Curioso che questa linea venga dettata dai “pannelliani”, che sembrano dimenticare gli ideali di libertà (inclusa quella di pensiero) professati dal loro maestro spirituale. Proprio Pannella creò il sistema a satelliti del movimento, al fine di garantire a tutti i “pensieri” lo spazio necessario e mantenere alto il pluralismo.
Con le dovute ponderazioni legate alle diverse epoche, l’eliminazione dei nuclei storici dei partiti è stato uno strumento molto utilizzato. Fin dai primi del ‘900 le epurazioni sono divenute lo strumento per eliminare le dissidenze interne e rendere più forti le correnti maggioritarie.
Il neonato PCI cacciò nel 1930 uno dei suoi padri fondatori (Bodriga), a causa di una visione più legata all’ala di destra del Comunismo Italiano. Stessa sorte capitata pochi anni prima (nel 1922) a Turati, costretto a lasciare il PSI. L’idea di gestire la naturale discussione interna con l’eliminazione delle minoranze appare quindi radicata nei partiti italiani, che non hanno subito evoluzioni in tal senso.
Se nei primi del ‘900 questo modus poteva essere giustificato (vista la giovinezza e l’instabilità di partiti appena nati), al giorno d’oggi appare più una scorciatoia per evitare il confronto.

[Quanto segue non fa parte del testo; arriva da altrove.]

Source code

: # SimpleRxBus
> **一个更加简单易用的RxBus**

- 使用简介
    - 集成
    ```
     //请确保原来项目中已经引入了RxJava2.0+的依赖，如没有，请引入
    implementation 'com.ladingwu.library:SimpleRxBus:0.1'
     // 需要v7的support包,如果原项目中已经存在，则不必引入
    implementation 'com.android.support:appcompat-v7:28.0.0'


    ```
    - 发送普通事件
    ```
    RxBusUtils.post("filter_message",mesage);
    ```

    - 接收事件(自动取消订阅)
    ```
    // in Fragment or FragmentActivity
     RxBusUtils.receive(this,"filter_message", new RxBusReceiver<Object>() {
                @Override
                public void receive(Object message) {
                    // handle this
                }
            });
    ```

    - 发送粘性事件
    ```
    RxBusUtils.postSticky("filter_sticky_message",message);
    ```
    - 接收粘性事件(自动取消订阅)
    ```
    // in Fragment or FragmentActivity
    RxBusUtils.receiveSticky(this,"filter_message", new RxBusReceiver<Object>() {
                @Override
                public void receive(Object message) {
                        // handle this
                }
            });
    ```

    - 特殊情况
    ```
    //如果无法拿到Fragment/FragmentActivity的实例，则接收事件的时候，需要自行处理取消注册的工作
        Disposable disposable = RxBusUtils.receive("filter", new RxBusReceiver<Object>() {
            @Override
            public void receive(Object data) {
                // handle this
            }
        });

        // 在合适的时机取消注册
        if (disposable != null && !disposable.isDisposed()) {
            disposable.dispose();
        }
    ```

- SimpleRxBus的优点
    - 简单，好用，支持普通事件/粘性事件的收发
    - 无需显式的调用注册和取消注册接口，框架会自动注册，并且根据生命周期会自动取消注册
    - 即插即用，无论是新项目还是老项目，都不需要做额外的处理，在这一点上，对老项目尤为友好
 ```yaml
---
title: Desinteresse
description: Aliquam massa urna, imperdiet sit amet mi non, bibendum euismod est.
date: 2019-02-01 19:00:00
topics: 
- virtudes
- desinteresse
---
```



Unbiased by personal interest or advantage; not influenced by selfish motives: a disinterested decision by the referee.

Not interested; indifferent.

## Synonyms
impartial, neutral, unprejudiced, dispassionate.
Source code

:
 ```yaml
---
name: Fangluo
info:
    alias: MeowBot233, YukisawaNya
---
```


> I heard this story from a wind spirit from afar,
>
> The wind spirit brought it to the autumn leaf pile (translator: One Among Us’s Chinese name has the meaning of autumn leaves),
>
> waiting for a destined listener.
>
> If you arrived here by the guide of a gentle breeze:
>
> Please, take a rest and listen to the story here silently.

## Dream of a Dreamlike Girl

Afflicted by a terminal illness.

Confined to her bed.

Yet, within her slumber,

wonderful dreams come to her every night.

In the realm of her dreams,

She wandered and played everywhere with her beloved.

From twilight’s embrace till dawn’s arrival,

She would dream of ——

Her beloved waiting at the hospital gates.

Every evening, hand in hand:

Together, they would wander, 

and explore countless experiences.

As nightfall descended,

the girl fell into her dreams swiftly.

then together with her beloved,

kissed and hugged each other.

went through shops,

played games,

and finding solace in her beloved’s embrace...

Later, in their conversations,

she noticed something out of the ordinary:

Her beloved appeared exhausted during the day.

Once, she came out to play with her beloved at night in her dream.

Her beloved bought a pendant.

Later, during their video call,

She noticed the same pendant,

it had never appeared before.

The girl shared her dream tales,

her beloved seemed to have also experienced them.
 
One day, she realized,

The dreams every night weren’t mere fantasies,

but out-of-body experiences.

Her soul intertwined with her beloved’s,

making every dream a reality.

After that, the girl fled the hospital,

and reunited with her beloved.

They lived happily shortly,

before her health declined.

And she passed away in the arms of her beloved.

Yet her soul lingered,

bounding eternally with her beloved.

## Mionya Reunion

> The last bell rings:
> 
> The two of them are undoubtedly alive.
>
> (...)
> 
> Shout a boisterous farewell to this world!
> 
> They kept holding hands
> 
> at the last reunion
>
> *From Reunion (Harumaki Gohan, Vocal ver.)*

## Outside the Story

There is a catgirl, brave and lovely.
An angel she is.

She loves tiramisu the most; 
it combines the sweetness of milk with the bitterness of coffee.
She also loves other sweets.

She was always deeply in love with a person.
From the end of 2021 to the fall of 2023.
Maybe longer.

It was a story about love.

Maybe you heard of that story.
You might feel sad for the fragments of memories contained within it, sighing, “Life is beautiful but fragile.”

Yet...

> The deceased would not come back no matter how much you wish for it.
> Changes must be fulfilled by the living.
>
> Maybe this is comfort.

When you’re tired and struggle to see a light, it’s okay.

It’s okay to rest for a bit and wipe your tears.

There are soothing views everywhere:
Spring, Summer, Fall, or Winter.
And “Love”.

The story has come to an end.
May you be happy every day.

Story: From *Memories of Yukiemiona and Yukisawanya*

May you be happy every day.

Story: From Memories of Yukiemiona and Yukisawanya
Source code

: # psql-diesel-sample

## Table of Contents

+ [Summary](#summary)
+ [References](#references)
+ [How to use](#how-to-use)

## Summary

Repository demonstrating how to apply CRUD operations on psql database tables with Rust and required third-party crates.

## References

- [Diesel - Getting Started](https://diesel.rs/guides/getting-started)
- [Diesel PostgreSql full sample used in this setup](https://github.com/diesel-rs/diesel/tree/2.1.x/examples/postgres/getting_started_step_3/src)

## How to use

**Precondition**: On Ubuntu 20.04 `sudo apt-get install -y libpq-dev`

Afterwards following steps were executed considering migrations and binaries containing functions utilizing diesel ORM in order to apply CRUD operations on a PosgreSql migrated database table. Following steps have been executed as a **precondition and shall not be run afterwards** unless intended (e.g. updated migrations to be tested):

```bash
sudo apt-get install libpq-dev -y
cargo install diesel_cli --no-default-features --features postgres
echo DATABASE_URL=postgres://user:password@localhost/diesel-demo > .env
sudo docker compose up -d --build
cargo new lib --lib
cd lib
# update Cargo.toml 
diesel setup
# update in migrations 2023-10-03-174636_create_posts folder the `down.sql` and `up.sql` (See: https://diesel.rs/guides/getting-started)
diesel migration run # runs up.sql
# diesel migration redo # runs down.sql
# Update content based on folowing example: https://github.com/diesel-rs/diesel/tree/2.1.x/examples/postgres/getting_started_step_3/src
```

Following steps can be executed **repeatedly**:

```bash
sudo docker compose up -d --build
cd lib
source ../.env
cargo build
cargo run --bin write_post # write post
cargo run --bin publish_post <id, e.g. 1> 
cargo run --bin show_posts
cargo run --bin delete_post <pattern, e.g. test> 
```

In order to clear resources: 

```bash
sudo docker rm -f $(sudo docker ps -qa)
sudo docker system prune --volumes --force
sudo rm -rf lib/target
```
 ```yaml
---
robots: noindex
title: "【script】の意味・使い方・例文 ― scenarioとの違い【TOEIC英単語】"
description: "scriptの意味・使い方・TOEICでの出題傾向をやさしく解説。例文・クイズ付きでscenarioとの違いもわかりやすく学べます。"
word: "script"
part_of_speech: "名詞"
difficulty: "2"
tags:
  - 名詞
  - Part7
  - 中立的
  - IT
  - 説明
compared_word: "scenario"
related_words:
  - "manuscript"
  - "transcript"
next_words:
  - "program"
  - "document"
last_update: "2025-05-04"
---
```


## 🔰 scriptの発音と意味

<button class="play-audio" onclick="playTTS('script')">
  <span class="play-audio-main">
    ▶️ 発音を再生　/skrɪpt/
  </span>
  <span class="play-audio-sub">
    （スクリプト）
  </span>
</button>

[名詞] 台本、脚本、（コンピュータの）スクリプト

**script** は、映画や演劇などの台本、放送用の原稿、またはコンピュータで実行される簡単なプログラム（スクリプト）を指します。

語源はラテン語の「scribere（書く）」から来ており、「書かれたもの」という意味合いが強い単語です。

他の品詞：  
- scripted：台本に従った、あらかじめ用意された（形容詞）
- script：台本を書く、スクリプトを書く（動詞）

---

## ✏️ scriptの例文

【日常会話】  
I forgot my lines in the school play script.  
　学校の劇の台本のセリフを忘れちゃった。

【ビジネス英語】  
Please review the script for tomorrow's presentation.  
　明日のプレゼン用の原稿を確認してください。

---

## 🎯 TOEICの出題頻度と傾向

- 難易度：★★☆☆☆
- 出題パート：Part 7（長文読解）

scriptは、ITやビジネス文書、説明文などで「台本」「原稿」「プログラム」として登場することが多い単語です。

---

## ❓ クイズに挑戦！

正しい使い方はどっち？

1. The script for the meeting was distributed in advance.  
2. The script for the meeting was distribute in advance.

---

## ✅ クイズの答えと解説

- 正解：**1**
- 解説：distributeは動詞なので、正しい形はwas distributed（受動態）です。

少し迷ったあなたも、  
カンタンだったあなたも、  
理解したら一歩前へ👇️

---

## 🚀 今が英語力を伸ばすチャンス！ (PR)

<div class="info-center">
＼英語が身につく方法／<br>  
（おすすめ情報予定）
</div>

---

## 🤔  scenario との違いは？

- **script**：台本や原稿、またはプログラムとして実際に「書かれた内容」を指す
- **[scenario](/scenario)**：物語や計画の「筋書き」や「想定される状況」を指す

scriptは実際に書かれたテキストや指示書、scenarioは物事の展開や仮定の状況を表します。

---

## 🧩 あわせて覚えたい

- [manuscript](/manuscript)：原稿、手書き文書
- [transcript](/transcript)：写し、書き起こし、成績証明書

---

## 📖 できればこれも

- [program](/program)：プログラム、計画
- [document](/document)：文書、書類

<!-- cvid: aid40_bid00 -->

Nel caso dei radicali la soluzione è ancora più ingiustificata. Un partito così in difficoltà dovrebbe cercare di includere il più possibile e non eliminare i pochi esponenti di spicco rimasti. Questo discorso è ancor più valido considerando la principale vittima di questa epurazione. Un finale di questo genere non è solo un errore, ma un insulto a quel che rimaneva del concetto di “Radicali”.